TASK DATA »
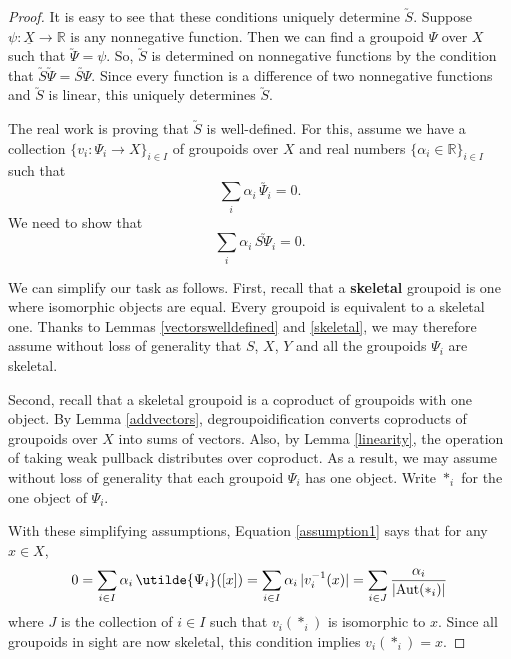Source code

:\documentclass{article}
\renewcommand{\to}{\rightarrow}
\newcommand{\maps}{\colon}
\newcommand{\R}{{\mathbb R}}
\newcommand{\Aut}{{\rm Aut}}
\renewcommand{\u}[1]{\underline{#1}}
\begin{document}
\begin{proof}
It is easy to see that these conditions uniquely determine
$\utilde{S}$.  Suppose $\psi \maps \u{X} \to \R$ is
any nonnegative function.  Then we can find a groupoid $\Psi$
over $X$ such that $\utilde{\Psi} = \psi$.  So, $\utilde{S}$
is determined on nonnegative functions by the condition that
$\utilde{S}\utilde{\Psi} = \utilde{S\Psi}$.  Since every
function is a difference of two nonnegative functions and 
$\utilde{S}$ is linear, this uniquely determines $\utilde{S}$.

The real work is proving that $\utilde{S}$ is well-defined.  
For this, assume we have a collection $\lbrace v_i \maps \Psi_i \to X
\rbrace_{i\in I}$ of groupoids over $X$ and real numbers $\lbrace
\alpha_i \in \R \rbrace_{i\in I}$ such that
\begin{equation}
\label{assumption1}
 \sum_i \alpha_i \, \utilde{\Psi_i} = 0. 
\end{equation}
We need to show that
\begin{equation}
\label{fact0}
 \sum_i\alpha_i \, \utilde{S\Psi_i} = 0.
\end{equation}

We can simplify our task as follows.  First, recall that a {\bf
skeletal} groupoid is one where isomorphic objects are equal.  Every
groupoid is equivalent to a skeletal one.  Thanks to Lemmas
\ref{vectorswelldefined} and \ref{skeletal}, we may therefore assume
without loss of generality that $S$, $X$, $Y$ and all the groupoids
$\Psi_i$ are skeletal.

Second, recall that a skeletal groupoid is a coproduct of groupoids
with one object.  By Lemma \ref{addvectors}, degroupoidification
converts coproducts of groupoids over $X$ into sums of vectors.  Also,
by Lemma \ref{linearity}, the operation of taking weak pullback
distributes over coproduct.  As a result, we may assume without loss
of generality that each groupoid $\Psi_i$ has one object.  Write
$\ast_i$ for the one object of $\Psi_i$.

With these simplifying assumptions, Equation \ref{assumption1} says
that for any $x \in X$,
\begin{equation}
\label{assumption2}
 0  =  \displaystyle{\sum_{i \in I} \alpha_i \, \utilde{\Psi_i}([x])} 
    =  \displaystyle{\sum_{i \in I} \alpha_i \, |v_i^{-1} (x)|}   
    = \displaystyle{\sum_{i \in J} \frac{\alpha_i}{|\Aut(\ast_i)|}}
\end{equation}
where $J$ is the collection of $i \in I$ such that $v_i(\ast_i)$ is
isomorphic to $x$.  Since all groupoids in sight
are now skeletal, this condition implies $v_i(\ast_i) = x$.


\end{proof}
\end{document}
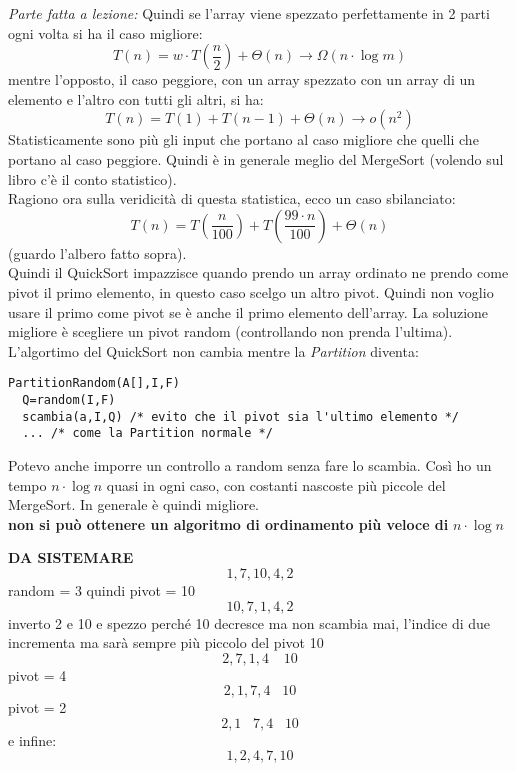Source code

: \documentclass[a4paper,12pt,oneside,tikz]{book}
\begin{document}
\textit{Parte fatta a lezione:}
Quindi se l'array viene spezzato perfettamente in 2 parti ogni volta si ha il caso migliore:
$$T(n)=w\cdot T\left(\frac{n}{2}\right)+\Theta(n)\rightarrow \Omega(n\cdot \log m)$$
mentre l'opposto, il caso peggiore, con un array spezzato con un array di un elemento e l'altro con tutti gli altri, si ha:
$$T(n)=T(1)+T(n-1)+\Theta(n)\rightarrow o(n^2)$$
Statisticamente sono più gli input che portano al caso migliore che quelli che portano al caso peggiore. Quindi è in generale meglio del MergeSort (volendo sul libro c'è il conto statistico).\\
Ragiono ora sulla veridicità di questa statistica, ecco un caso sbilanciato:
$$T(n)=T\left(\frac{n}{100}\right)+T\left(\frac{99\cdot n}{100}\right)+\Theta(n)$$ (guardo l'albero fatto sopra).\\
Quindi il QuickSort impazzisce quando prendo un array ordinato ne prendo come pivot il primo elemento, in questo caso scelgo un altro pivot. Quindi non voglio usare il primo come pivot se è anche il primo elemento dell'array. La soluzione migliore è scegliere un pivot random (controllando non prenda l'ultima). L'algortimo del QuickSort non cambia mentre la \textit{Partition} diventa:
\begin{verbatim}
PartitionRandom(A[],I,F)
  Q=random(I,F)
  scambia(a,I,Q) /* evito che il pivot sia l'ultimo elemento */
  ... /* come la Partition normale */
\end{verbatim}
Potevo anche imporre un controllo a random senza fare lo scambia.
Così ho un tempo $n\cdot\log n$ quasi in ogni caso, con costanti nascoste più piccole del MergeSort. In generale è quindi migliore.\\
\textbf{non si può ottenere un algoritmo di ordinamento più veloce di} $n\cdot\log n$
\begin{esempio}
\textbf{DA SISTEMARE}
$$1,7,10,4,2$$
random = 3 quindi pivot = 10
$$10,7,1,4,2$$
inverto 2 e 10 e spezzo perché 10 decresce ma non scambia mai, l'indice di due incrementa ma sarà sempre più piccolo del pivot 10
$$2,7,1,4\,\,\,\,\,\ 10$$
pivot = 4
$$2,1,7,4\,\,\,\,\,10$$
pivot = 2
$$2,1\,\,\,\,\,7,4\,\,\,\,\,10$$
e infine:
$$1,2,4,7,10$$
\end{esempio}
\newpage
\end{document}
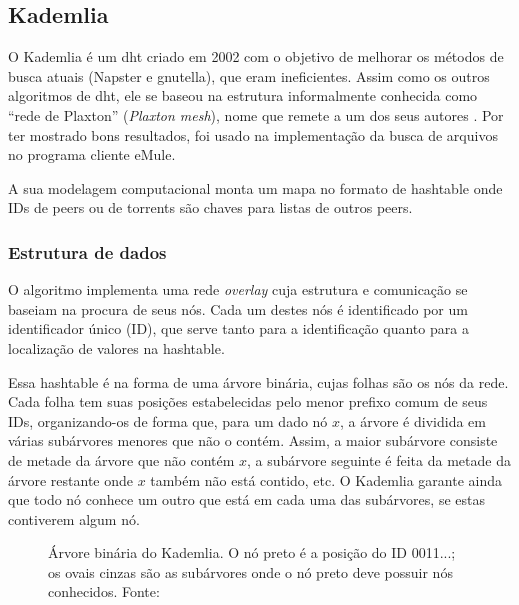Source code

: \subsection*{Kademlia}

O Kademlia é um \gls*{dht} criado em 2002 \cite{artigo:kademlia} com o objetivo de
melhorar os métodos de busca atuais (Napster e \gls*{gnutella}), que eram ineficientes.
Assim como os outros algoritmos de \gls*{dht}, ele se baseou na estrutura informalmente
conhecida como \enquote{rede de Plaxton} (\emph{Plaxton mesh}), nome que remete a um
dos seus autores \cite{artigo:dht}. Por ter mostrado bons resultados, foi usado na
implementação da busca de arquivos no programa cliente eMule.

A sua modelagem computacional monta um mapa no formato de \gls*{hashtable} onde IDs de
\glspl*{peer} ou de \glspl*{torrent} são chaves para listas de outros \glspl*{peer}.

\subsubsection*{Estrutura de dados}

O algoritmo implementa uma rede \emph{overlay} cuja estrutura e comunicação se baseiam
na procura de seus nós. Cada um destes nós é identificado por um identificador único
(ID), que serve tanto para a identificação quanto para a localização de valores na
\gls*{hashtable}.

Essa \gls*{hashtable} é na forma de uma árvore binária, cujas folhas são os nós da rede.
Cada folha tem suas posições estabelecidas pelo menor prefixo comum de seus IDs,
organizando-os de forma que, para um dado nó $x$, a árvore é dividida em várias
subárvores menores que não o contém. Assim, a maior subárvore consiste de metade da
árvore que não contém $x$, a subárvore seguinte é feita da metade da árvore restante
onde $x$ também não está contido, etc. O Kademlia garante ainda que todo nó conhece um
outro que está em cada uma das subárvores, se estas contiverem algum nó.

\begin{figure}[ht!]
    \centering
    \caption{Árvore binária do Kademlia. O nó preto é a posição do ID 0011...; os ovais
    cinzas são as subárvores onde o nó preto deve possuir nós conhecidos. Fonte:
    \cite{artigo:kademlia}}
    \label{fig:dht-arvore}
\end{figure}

EXERCISE GOAL » Give the lines again word for word, from the start of the records to the line holding "The real work", both included, and leave out any picture.

RESPONSE »
Source code

:\documentclass{article}
\renewcommand{\to}{\rightarrow}
\newcommand{\maps}{\colon}
\newcommand{\R}{{\mathbb R}}
\newcommand{\Aut}{{\rm Aut}}
\renewcommand{\u}[1]{\underline{#1}}
\begin{document}
\begin{proof}
It is easy to see that these conditions uniquely determine
$\utilde{S}$.  Suppose $\psi \maps \u{X} \to \R$ is
any nonnegative function.  Then we can find a groupoid $\Psi$
over $X$ such that $\utilde{\Psi} = \psi$.  So, $\utilde{S}$
is determined on nonnegative functions by the condition that
$\utilde{S}\utilde{\Psi} = \utilde{S\Psi}$.  Since every
function is a difference of two nonnegative functions and 
$\utilde{S}$ is linear, this uniquely determines $\utilde{S}$.

The real work is proving that $\utilde{S}$ is well-defined.  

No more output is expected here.